Your instructions>
Report each line of the data that contains the string "files".

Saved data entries
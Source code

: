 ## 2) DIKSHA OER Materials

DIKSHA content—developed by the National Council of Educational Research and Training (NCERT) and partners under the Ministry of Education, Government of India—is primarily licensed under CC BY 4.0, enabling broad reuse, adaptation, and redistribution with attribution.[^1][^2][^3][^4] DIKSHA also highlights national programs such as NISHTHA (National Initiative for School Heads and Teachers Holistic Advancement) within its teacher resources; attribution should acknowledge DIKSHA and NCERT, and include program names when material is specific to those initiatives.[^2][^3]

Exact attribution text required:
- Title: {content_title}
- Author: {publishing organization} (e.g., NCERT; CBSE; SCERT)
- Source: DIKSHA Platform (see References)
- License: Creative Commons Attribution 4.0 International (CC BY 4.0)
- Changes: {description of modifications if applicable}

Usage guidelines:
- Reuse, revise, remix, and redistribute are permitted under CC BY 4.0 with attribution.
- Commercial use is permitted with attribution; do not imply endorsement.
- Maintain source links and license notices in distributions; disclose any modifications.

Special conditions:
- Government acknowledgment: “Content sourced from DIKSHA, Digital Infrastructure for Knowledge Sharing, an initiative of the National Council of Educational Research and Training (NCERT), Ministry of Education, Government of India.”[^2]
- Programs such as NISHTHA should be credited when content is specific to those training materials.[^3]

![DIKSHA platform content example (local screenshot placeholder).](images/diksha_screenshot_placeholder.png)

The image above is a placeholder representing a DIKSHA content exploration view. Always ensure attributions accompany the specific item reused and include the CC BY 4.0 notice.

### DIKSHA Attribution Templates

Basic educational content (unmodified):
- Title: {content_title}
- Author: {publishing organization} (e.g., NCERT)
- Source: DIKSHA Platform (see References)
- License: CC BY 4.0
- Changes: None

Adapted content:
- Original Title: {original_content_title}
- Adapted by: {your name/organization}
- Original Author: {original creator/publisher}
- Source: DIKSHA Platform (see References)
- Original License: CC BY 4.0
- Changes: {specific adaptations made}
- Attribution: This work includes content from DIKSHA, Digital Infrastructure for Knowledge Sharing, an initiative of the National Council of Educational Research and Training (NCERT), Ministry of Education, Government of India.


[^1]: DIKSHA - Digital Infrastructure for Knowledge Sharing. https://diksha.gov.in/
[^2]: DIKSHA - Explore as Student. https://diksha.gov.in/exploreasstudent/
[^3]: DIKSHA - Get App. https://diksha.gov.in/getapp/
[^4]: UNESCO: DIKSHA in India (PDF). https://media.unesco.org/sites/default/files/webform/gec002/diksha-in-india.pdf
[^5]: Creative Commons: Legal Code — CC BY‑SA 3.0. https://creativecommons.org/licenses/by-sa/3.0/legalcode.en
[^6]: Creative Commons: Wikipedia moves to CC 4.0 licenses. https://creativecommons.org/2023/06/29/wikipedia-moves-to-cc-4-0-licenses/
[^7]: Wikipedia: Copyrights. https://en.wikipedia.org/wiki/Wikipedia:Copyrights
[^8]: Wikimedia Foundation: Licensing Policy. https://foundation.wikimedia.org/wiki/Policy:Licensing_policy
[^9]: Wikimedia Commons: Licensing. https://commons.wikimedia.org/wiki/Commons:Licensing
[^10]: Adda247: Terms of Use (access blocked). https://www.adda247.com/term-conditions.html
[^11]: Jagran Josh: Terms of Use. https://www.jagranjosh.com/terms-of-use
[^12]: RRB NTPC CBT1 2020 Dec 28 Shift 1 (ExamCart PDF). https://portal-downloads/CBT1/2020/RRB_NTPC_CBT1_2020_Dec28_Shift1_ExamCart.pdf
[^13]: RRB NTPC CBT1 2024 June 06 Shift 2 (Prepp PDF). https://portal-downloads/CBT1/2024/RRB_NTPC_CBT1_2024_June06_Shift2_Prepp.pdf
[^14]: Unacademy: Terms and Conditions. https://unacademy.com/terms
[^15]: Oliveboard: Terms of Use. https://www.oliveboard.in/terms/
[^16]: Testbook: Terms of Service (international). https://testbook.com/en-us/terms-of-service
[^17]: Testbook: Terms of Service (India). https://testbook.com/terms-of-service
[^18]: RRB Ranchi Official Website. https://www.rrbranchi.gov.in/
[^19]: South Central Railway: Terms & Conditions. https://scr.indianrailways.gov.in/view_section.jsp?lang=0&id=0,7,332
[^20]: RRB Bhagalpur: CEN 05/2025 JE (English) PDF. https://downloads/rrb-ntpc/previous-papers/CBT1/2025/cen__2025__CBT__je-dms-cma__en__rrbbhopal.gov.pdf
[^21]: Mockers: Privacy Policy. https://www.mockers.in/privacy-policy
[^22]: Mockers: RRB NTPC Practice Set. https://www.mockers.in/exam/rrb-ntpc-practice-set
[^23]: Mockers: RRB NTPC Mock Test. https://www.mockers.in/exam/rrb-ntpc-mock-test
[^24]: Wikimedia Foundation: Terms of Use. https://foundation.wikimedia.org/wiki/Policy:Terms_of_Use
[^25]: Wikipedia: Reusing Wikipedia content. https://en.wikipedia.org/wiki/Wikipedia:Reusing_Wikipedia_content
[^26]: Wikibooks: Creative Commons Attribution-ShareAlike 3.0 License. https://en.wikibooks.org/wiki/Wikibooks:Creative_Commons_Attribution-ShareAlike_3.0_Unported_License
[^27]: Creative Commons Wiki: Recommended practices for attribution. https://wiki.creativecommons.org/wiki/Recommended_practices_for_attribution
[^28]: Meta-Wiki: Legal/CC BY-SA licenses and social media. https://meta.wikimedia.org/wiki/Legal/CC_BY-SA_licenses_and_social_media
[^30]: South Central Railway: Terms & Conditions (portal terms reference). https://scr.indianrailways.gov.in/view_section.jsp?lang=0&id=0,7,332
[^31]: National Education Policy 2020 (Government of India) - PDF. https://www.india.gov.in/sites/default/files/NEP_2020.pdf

Task response>
[^4]: UNESCO: DIKSHA in India (PDF). https://media.unesco.org/sites/default/files/webform/gec002/diksha-in-india.pdf
[^31]: National Education Policy 2020 (Government of India) - PDF. https://www.india.gov.in/sites/default/files/NEP_2020.pdf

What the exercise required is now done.